_WORK INSTRUCTION:_ Exclude all pictures. Then restate, word for word, the entries from the first line through the line that contains "spectrally $m_j$-periodic and".

Dataset entries:

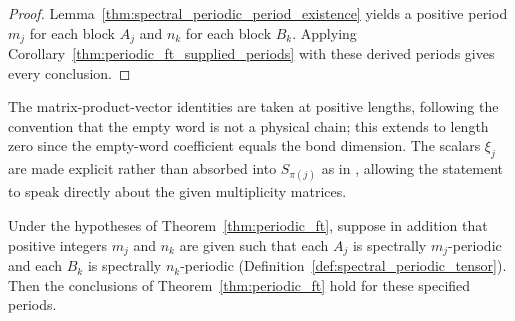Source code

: \begin{proof}
    \leanok
    Lemma~\ref{thm:spectral_periodic_period_existence} yields a positive
    period $m_j$ for each block $A_j$ and $n_k$ for each block $B_k$. Applying
    Corollary~\ref{thm:periodic_ft_supplied_periods} with these derived periods
    gives every conclusion.
\end{proof}

\begin{remark}
    The matrix-product-vector identities are taken at positive lengths, following the convention that the empty word is not a physical chain; this extends to length zero since the empty-word coefficient equals the bond dimension. The scalars $\xi_j$ are made explicit rather than absorbed into $S_{\pi(j)}$ as in \cite[lines~667--671]{DeLasCuevas2017Irreducible}, allowing the statement to speak directly about the given multiplicity matrices.
\end{remark}

\begin{corollary}%
    \label{thm:periodic_ft_supplied_periods}
    \leanok
    Under the hypotheses of Theorem~\ref{thm:periodic_ft}, suppose in addition
    that positive integers $m_j$ and $n_k$ are given such that each $A_j$ is
    spectrally $m_j$-periodic and each $B_k$ is spectrally $n_k$-periodic
    (Definition~\ref{def:spectral_periodic_tensor}). Then the conclusions of
    Theorem~\ref{thm:periodic_ft} hold for these specified periods.
\end{corollary}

_WRITTEN SOLUTION:_
Source code

: \begin{proof}
    \leanok
    Lemma~\ref{thm:spectral_periodic_period_existence} yields a positive
    period $m_j$ for each block $A_j$ and $n_k$ for each block $B_k$. Applying
    Corollary~\ref{thm:periodic_ft_supplied_periods} with these derived periods
    gives every conclusion.
\end{proof}

\begin{remark}
    The matrix-product-vector identities are taken at positive lengths, following the convention that the empty word is not a physical chain; this extends to length zero since the empty-word coefficient equals the bond dimension. The scalars $\xi_j$ are made explicit rather than absorbed into $S_{\pi(j)}$ as in \cite[lines~667--671]{DeLasCuevas2017Irreducible}, allowing the statement to speak directly about the given multiplicity matrices.
\end{remark}

\begin{corollary}%
    \label{thm:periodic_ft_supplied_periods}
    \leanok
    Under the hypotheses of Theorem~\ref{thm:periodic_ft}, suppose in addition
    that positive integers $m_j$ and $n_k$ are given such that each $A_j$ is
    spectrally $m_j$-periodic and each $B_k$ is spectrally $n_k$-periodic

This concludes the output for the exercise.